Dataset entries

== Segment start ==

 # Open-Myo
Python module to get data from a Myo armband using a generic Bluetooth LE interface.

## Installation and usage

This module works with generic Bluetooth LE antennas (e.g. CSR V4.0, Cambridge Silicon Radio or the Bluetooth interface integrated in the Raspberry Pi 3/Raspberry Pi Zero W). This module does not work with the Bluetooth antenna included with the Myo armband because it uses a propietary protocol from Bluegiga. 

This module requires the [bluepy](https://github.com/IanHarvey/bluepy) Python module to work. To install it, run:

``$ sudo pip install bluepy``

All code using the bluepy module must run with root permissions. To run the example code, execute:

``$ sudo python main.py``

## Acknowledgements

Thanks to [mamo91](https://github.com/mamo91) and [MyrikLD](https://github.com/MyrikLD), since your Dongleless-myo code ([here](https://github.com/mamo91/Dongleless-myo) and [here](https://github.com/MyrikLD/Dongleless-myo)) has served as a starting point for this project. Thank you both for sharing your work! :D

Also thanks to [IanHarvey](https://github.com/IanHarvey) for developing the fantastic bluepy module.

== Segment end ==

### Exercise details
Apply a filter for "bluepy" to the entries and show each line that passes.

### Output for this exercise
This module requires the [bluepy](https://github.com/IanHarvey/bluepy) Python module to work. To install it, run:
``$ sudo pip install bluepy``
All code using the bluepy module must run with root permissions. To run the example code, execute:
Also thanks to [IanHarvey](https://github.com/IanHarvey) for developing the fantastic bluepy module.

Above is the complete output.